Edited on October 9, 2012 at 3:28pmJun '12
Re: The Wind at Mitt Romney’s Back
KC Mulville: They long ago lost any credibility, but now they're trying to accuse others of lying. That rarely succeeds.
Romney and Ryan have a fairly easy reply: the Democrats have spent so long misrepresenting and distorting the GOP agenda that they came to believe their own bull manure. The Democrats were angry that Romney didn't say what the Democrats wanted him to say. He didn't go along with their script. · 5 minutes ago
Actually, it has to do with the leftist idea of "truth."
They don't believe there is any such thing as absolute truth (ironically, they hold that as an absolute truth), so everything is relative.
Obama is a Good Person (by their standards), Romney is a Bad Person, therefore whatever he says is a lie. If he says "good morning," it's a lie, because Romney is a Bad Person.
Jun '10
Re: The Wind at Mitt Romney’s Back
unfortunately these polls have flipped the party advantage of those polls to a +GOP figure, making them only reliable if more republicans vote than dems -- which has not happened in my lifetime.
Not sure why the methodology flipped, but it is no doubt intended. People would have been skeptical had Obama kept leading. Now they can come out with the "surprise" poll showing Obama making a comeback closer to election day.
May '11
Re: The Wind at Mitt Romney’s Back
What's funny is the media is raising expectations again, hyping Obama as a foreign policy expert who will dominate that debate. Romney is going to pummel him again.

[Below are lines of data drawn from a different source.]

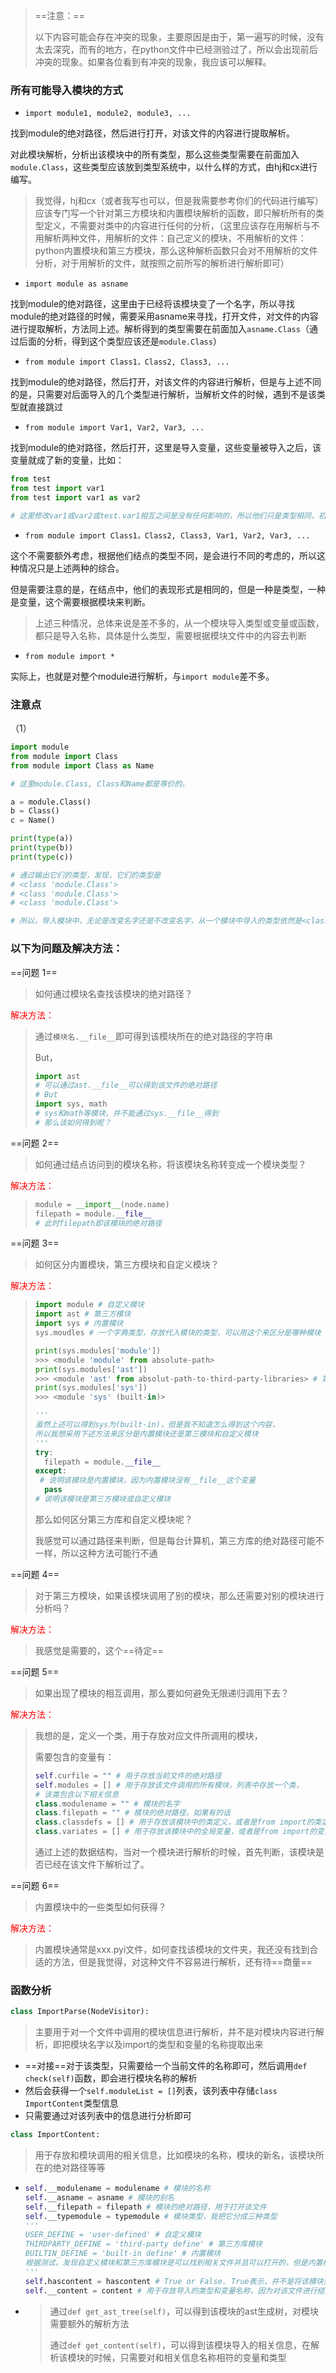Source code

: >  ==注意：==
>
>  以下内容可能会存在冲突的现象，主要原因是由于，第一遍写的时候，没有太去深究，而有的地方，在python文件中已经测验过了，所以会出现前后冲突的现象。如果各位看到有冲突的现象，我应该可以解释。





### 所有可能导入模块的方式

- `import module1, module2, module3, ...`

找到module的绝对路径，然后进行打开，对该文件的内容进行提取解析。

对此模块解析，分析出该模块中的所有类型，那么这些类型需要在前面加入`module.Class`，这些类型应该放到类型系统中，以什么样的方式，由hj和cx进行编写。

>  我觉得，hj和cx（或者我写也可以，但是我需要参考你们的代码进行编写）应该专门写一个针对第三方模块和内置模块解析的函数，即只解析所有的类型定义，不需要对类中的内容进行任何的分析，（这里应该存在用解析与不用解析两种文件，用解析的文件：自己定义的模块，不用解析的文件：python内置模块和第三方模块，那么这种解析函数只会对不用解析的文件分析，对于用解析的文件，就按照之前所写的解析进行解析即可）

- `import module as asname`

找到module的绝对路径，这里由于已经将该模块变了一个名字，所以寻找module的绝对路径的时候，需要采用asname来寻找，打开文件，对文件的内容进行提取解析，方法同上述。解析得到的类型需要在前面加入`asname.Class`（通过后面的分析，得到这个类型应该还是`module.Class`）

- `from module import Class1，Class2, Class3, ...`

找到module的绝对路径，然后打开，对该文件的内容进行解析，但是与上述不同的是，只需要对后面导入的几个类型进行解析，当解析文件的时候，遇到不是该类型就直接跳过

- `from module import Var1, Var2, Var3, ...`

找到module的绝对路径，然后打开，这里是导入变量，这些变量被导入之后，该变量就成了新的变量，比如：

```python
from test
from test import var1
from test import var1 as var2

# 这里修改var1或var2或test.var1相互之间是没有任何影响的，所以他们只是类型相同，初始值相同，但是不是同一个变量
```

- `from module import Class1，Class2, Class3, Var1, Var2, Var3, ...`

这个不需要额外考虑，根据他们结点的类型不同，是会进行不同的考虑的，所以这种情况只是上述两种的综合。

但是需要注意的是，在结点中，他们的表现形式是相同的，但是一种是类型，一种是变量，这个需要根据模块来判断。

> 上述三种情况，总体来说是差不多的，从一个模块导入类型或变量或函数，都只是导入名称，具体是什么类型，需要根据模块文件中的内容去判断

- `from module import *`

实际上，也就是对整个module进行解析，与`import module`差不多。







### 注意点

（1）

```python
import module
from module import Class
from module import Class as Name

# 这里module.Class, Class和Name都是等价的。

a = module.Class()
b = Class()
c = Name()

print(type(a))
print(type(b))
print(type(c))

# 通过输出它们的类型，发现，它们的类型是
# <class 'module.Class'>
# <class 'module.Class'>
# <class 'module.Class'>

# 所以，导入模块中，无论是改变名字还是不改变名字，从一个模块中导入的类型依然是<class ‘module.Class’>
```





### 以下为问题及解决方法：

==问题 1==

> 如何通过模块名查找该模块的绝对路径？

<font color=red>解决方法：</font>

> 通过`模块名.__file__`即可得到该模块所在的绝对路径的字符串
>
> But，
>
> ```python
> import ast
> # 可以通过ast.__file__可以得到该文件的绝对路径
> # But
> import sys, math
> # sys和math等模块，并不能通过sys.__file__得到
> # 那么该如何得到呢？
> ```



==问题 2==

> 如何通过结点访问到的模块名称，将该模块名称转变成一个模块类型？

<font color=red>解决方法：</font>

> ```python
> module = __import__(node.name)
> filepath = module.__file__
> # 此时filepath即该模块的绝对路径
> ```



==问题 3==

> 如何区分内置模块，第三方模块和自定义模块？

<font color=red>解决方法：</font>

> ```python
> import module # 自定义模块
> import ast # 第三方模块
> import sys # 内置模块
> sys.moudles # 一个字典类型，存放代入模块的类型，可以用这个来区分是哪种模块
> 
> print(sys.modules['module'])
> >>> <module 'module' from absolute-path>
> print(sys.modules['ast'])
> >>> <module 'ast' from absolut-path-to-third-party-libraries> # 第三方库安装的绝对路径
> print(sys.modules['sys'])
> >>> <module 'sys' (built-in)>
> 
> '''
> 虽然上述可以得到sys为(built-in)，但是我不知道怎么得到这个内容，
> 所以我想采用下述方法来区分是内置模块还是第三模块和自定义模块
> '''
> try:
> 	filepath = module.__file__
> except:
>  # 说明该模块是内置模块，因为内置模块没有__file__这个变量
> 	pass
> # 说明该模块是第三方模块或自定义模块
> 
> ```
>
> 那么如何区分第三方库和自定义模块呢？
>
> 我感觉可以通过路径来判断，但是每台计算机，第三方库的绝对路径可能不一样，所以这种方法可能行不通



==问题 4==

> 对于第三方模块，如果该模块调用了别的模块，那么还需要对别的模块进行分析吗？

<font color=red>解决方法：</font>

> 我感觉是需要的，这个==待定==



==问题 5==

> 如果出现了模块的相互调用，那么要如何避免无限递归调用下去？

<font color=red>解决方法：</font>

> 我想的是，定义一个类，用于存放对应文件所调用的模块，
>
> 需要包含的变量有：
>
> ```python
> self.curfile = "" # 用于存放当前文件的绝对路径
> self.modules = [] # 用于存放该文件调用的所有模块，列表中存放一个类，
> # 该类包含以下相关信息
> class.modulename = "" # 模块的名字
> class.filepath = "" # 模块的绝对路径，如果有的话
> class.classdefs = [] # 用于存放该模块中的类定义，或者是from import的类定义
> class.variates = [] # 用于存放该模块中的全局变量，或者是from import的变量定义
> ```
>
> 通过上述的数据结构，当对一个模块进行解析的时候，首先判断，该模块是否已经在该文件下解析过了。



==问题 6==

> 内置模块中的一些类型如何获得？

<font color=red>解决方法：</font>

> 内置模块通常是xxx.pyi文件，如何查找该模块的文件夹，我还没有找到合适的方法，但是我觉得，对这种文件不容易进行解析，还有待==商量==



### 函数分析

```python
class ImportParse(NodeVisitor):
```

> 主要用于对一个文件中调用的模块信息进行解析，并不是对模块内容进行解析，即把模块名字以及import的类型和变量的名称提取出来

- ==对接==对于该类型，只需要给一个当前文件的名称即可，然后调用`def check(self)`函数，即会进行模块名称的解析
- 然后会获得一个`self.moduleList = []`列表，该列表中存储`class ImportContent`类型信息
- 只需要通过对该列表中的信息进行分析即可

```python
class ImportContent:
```

> 用于存放和模块调用的相关信息，比如模块的名称，模块的新名，该模块所在的绝对路径等等

- ```python
  self.__modulename = modulename # 模块的名称
  self.__asname = asname # 模块的别名
  self.__filepath = filepath # 模块的绝对路径，用于打开该文件
  self.__typemodule = typemodule # 模块类型，我把它分成三种类型
  '''
  USER_DEFINE = 'user-defined' # 自定义模块
  THIRDPARTY_DEFINE = 'third-party define' # 第三方库模块
  BUILTIN_DEFINE = 'built-in define' # 内置模块
  根据测试，发现自定义模块和第三方库模块是可以找到相关文件并且可以打开的，但是内置模块没有办法通过一般的方法进行打开
  '''
  self.hascontent = hascontent # True or False. True表示，并不是将该模块整个导入进来的，而是只导入部分类型和变量
  self.__content = content # 用于存放导入的类型和变量名称，因为对该文件进行结点分析的时候，只能够得到名称。
  ```

- > 通过`def get_ast_tree(self)`，可以得到该模块的ast生成树，对模块需要额外的解析方法
  >
  > 通过`def get_content(self)`，可以得到该模块导入的相关信息，在解析该模块的时候，只需要对和相关信息名称相符的变量和类型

I don't understand why Mitt hasn't called for the resignation of Sec. Clinton and Amb. Rice. They deliberately lied to the public about the Benghazi attack, they have no credibility. They ignored requests for increased security.
Nov '10
Re: The Wind at Mitt Romney’s Back
The other problem is, as many times as I've seen some lefty call Romney a liar, I have yet to see anyone specify exactly what he is lying about.
"Uh... EVERYTHING~!" is not a valid answer.
Re: The Wind at Mitt Romney’s Back
If there is a shift to Romney, it will largely be because of your last sentence.